=== Section Start ===

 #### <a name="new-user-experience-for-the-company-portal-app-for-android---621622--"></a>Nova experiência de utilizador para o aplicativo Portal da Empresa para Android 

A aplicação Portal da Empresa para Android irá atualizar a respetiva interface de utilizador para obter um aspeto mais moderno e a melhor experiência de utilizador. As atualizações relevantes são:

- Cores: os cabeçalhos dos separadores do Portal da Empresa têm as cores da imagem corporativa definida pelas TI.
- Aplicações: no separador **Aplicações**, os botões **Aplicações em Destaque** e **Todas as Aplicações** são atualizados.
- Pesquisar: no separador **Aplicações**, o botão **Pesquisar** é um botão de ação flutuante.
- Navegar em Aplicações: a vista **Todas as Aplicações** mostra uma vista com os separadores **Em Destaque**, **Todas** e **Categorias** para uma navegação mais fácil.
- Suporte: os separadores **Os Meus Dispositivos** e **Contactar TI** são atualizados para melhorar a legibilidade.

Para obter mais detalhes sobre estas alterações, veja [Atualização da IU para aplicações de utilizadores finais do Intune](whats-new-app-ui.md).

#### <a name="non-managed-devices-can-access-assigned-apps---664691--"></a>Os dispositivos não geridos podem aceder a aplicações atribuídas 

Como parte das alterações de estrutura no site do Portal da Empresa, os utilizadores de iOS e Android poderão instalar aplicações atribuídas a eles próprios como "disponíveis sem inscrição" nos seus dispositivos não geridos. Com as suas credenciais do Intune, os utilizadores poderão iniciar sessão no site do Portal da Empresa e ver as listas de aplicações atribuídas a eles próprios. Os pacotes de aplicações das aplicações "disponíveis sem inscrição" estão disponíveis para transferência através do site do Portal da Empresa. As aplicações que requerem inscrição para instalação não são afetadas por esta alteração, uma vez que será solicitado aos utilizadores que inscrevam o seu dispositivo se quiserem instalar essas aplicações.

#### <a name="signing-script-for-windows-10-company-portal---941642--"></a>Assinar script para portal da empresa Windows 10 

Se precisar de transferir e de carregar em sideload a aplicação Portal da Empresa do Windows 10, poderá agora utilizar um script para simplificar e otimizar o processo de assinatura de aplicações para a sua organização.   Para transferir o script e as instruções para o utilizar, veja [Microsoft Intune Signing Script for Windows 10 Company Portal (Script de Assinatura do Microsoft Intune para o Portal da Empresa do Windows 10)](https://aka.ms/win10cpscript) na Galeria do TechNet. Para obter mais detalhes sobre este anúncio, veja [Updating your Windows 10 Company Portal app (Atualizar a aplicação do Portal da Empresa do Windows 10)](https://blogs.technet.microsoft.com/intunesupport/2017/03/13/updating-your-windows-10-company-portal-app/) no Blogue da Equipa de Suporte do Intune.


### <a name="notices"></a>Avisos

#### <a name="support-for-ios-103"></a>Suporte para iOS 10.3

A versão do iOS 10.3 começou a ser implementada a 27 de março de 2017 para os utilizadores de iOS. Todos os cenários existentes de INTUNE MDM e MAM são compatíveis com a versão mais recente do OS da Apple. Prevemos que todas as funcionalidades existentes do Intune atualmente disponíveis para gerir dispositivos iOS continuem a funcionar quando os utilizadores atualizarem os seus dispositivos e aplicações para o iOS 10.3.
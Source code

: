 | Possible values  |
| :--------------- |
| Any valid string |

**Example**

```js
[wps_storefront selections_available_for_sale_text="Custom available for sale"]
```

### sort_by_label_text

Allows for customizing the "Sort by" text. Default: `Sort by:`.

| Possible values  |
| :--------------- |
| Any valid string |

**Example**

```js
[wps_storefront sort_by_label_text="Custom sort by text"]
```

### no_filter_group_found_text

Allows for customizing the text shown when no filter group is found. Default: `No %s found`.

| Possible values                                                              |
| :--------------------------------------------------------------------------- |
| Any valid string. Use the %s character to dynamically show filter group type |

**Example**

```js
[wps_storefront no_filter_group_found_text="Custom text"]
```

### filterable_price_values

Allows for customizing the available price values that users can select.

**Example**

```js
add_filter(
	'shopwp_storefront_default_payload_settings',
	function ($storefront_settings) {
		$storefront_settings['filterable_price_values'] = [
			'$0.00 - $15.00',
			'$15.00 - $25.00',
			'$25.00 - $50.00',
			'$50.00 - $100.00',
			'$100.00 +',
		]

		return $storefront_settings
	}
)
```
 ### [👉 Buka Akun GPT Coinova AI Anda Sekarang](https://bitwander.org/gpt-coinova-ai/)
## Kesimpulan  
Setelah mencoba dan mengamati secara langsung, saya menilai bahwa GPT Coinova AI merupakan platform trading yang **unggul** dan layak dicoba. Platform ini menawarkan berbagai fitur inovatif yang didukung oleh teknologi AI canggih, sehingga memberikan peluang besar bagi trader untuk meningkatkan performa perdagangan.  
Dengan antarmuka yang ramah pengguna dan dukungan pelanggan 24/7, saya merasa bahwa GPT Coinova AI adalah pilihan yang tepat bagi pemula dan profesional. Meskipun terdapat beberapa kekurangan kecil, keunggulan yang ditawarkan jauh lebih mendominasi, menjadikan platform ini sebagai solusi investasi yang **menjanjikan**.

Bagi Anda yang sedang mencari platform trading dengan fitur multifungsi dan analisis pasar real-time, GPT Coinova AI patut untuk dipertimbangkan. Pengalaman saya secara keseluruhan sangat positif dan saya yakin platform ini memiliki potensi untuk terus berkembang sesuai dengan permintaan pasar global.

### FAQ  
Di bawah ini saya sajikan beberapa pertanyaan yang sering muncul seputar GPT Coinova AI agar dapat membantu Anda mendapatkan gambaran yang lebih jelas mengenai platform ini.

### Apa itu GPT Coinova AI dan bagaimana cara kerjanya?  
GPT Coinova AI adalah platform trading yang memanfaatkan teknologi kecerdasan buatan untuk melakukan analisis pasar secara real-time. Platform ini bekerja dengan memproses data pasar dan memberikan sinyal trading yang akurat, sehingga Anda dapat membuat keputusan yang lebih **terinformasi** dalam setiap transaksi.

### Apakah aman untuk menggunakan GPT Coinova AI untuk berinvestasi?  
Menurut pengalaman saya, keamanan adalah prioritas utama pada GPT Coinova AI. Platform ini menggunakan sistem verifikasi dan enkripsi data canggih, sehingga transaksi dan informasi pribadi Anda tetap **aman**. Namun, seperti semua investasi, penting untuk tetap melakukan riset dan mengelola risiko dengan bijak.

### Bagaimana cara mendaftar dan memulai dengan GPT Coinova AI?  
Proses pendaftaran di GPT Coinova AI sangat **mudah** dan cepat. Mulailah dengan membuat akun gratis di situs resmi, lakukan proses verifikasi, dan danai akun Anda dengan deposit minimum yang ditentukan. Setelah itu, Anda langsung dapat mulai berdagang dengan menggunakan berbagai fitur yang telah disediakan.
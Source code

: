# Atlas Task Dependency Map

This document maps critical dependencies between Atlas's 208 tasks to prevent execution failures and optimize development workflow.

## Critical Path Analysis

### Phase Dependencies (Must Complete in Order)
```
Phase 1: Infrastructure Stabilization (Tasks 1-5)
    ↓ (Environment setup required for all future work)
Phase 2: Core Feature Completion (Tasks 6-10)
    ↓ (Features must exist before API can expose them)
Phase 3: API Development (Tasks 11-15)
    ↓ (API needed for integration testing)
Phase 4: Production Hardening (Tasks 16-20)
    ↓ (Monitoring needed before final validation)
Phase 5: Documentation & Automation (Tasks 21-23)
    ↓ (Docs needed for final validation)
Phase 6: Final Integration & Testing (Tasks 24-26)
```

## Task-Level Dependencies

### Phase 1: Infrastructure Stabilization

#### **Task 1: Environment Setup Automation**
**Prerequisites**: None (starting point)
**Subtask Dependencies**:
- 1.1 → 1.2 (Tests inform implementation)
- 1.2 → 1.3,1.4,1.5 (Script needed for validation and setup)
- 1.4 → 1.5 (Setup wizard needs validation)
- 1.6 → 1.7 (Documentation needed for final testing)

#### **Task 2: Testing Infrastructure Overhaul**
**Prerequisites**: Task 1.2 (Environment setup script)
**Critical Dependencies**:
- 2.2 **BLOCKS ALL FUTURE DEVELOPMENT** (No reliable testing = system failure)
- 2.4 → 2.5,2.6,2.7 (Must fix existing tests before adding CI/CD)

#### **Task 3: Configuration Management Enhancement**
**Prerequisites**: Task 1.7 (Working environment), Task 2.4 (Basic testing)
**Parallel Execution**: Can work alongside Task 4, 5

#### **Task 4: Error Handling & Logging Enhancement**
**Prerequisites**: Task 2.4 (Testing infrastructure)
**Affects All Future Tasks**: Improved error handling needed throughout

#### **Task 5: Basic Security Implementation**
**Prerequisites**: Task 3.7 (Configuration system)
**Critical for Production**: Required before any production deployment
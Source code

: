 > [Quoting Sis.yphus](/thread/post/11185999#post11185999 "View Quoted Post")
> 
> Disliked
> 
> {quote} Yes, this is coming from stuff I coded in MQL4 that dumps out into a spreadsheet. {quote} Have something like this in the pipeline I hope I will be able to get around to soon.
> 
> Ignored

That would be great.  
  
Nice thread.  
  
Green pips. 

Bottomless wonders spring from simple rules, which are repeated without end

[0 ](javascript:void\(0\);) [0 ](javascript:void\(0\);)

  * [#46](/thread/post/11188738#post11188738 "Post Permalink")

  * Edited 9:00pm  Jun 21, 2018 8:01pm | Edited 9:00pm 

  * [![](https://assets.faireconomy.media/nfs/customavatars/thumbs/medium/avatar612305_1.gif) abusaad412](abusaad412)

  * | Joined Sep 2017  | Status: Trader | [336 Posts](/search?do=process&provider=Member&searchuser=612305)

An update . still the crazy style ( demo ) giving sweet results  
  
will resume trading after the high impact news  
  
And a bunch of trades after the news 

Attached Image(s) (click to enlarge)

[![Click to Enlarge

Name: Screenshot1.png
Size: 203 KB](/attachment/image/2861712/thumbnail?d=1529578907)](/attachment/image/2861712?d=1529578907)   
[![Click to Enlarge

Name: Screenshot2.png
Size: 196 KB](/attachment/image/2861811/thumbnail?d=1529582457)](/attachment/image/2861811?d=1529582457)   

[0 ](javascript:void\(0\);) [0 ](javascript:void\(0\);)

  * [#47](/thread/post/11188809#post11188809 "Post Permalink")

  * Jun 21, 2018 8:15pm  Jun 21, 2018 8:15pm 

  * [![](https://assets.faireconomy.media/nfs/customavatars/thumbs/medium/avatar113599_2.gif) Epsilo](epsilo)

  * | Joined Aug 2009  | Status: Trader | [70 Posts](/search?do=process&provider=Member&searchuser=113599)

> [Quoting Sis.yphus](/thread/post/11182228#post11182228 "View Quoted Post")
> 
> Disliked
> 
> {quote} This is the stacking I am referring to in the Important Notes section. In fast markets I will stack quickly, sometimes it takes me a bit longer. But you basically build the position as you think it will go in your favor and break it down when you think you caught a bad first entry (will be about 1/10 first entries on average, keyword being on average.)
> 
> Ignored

=== Section End ===

» **TO DO**
Count the lines in the records above that contain "validation". Reply with the number only.

» **ANSWER FOR THIS EXERCISE**
4